In 2016, Professor William Nazaroff, Editor-in-Chief of Indoor Air, posed two pivotal questions in his editorial: How is a new generation of professionals to be educated about indoor environmental quality (IEQ) and How can educators expand the role of IEQ in universities? His article offered valuable insights into the challenges of IEQ education in America. A key observation was the fragmentation of responsibility, with no single agency serving as the overarching authority on IEQ. Instead, it is an inherently interdisciplinary field that spans public health, engineering, science, and design. As a result, education on IEQ tends to appear as a peripheral component within several distinct curricula.
Nearly a decade later, this paper revisits Nazaroff’s call to action by presenting findings from a review of the Scholarship of Teaching and Learning (SoTL) on IEQ. The review explores whether built environment educators have responded to – or left unanswered –Nazaroff’s questions.
The review involved a systematic search across academic databases for articles containing the terms “indoor environmental quality,” “teaching,” “education,” and “pedagogy” in their abstracts. Identified papers were analysed to determine the context in which IEQ was addressed. Articles relating to built environment pedagogy were then examined using the DIA Framework developed by the Built Environment Learning and Teaching (BEL+T) group at the University of Melbourne. It provides a structured way to examine how teaching is delivered, how students interact with content, peers, and instructors, and how their learning is assessed.

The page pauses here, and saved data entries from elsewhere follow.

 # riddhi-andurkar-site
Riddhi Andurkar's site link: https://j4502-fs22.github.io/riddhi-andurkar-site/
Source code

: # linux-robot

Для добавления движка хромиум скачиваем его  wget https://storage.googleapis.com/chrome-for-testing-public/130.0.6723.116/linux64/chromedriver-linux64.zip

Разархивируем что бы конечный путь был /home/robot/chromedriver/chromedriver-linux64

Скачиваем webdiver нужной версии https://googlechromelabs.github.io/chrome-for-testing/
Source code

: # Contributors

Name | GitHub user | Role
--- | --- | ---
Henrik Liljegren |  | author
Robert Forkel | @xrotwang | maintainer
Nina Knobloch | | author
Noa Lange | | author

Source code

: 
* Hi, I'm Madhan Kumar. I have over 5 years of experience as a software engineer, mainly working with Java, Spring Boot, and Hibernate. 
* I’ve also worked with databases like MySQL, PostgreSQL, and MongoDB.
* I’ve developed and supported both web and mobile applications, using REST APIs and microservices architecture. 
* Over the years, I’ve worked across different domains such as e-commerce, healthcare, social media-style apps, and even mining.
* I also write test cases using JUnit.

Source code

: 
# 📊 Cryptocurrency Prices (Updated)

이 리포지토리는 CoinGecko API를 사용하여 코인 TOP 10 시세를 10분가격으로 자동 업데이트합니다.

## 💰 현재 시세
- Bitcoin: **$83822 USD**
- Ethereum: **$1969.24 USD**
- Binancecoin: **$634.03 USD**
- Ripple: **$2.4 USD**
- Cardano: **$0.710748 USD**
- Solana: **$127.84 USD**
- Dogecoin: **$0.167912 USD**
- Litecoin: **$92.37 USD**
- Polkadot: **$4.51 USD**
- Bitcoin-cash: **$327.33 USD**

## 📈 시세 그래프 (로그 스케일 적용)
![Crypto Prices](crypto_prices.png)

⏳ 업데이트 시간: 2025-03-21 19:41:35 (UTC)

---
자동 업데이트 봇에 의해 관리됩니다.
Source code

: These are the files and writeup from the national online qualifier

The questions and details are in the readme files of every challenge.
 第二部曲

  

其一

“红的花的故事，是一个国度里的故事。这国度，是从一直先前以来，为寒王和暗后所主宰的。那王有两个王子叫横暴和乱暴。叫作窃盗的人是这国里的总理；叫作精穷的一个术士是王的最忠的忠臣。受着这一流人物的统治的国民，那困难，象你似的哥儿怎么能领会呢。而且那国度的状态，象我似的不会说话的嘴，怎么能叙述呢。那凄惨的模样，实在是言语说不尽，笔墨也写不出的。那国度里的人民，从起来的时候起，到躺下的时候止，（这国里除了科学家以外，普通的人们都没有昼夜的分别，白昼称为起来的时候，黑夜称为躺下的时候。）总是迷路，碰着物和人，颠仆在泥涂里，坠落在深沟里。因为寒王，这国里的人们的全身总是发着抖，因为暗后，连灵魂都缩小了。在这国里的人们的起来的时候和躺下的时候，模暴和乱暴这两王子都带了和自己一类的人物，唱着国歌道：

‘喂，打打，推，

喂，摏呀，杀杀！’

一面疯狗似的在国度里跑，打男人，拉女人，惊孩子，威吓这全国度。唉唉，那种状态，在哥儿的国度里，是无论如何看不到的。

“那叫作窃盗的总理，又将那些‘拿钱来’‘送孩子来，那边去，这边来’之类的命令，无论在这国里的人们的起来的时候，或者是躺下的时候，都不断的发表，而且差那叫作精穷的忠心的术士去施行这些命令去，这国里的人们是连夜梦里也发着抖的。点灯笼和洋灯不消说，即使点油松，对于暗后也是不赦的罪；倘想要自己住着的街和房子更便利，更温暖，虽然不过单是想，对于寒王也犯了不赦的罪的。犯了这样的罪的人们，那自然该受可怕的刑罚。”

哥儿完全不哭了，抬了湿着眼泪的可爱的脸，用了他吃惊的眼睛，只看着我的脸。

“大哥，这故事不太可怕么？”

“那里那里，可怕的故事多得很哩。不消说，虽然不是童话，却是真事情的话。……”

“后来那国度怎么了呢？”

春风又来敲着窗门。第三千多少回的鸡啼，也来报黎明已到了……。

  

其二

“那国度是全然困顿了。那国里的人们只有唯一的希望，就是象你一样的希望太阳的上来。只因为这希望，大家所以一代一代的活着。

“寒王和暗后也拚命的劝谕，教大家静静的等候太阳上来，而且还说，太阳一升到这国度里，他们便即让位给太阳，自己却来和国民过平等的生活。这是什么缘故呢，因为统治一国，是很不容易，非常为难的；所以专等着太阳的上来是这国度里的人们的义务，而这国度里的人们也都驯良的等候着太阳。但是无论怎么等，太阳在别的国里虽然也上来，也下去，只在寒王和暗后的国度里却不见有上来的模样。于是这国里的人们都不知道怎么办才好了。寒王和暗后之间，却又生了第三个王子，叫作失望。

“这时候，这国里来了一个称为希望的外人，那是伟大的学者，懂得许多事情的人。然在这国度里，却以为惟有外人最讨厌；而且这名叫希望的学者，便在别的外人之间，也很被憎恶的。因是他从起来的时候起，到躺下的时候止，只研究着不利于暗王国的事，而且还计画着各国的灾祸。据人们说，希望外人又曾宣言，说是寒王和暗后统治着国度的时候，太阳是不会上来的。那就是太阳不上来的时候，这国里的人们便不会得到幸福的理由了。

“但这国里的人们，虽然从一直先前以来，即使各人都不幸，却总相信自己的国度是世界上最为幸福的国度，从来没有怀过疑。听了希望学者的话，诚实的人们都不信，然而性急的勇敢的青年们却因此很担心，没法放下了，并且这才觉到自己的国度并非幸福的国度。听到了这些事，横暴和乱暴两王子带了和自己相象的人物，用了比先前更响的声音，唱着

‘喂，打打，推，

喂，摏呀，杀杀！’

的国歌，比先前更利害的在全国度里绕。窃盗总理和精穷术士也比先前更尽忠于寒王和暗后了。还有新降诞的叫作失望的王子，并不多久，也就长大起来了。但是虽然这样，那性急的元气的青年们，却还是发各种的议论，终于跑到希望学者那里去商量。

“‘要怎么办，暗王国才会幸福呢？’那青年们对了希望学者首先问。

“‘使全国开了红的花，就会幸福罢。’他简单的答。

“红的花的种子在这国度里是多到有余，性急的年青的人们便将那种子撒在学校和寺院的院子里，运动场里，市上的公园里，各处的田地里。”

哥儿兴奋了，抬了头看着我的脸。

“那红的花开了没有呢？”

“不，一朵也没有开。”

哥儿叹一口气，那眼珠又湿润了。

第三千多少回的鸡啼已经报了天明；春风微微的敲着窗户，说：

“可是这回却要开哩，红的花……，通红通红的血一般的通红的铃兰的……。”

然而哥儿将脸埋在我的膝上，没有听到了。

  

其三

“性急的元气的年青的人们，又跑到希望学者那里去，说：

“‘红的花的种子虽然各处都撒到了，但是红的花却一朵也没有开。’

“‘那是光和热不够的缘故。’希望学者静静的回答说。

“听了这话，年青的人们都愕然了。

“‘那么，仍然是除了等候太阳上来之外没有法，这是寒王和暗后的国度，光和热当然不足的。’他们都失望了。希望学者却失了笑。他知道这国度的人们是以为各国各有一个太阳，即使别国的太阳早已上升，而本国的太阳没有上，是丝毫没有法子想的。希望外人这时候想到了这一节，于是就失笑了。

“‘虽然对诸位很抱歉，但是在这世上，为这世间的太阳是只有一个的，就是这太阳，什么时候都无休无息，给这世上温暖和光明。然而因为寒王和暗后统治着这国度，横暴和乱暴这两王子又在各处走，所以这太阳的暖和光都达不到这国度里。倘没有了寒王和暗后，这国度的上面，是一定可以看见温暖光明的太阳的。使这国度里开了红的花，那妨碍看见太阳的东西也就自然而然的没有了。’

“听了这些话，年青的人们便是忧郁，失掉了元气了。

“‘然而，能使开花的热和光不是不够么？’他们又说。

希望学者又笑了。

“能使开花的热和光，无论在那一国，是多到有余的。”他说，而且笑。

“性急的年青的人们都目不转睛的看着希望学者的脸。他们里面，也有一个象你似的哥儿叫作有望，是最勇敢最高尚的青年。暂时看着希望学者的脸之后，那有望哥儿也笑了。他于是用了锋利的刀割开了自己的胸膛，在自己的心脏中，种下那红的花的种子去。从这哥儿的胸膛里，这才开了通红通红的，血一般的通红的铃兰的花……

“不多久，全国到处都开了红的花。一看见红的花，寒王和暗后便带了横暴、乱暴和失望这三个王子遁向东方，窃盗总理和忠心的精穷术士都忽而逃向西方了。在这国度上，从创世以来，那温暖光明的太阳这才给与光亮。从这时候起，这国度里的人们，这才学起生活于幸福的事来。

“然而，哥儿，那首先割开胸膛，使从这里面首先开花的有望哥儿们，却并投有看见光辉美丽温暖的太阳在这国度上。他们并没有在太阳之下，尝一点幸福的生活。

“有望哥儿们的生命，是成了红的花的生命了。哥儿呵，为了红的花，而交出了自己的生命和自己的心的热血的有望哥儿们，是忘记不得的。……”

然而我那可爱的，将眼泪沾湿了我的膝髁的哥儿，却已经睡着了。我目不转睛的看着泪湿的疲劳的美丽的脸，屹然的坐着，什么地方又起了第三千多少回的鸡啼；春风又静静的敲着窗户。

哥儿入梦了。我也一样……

The review found that SoTL in IEQ remains limited, with most pedagogical approaches focusing on delivery and assessment rather than fostering interaction – the dimension most strongly associated with deep learning and the translation of knowledge into practice. This imbalance suggests missed opportunities to engage students in reflective and experiential learning that drives enduring behavioural and disciplinary change to improve IEQ.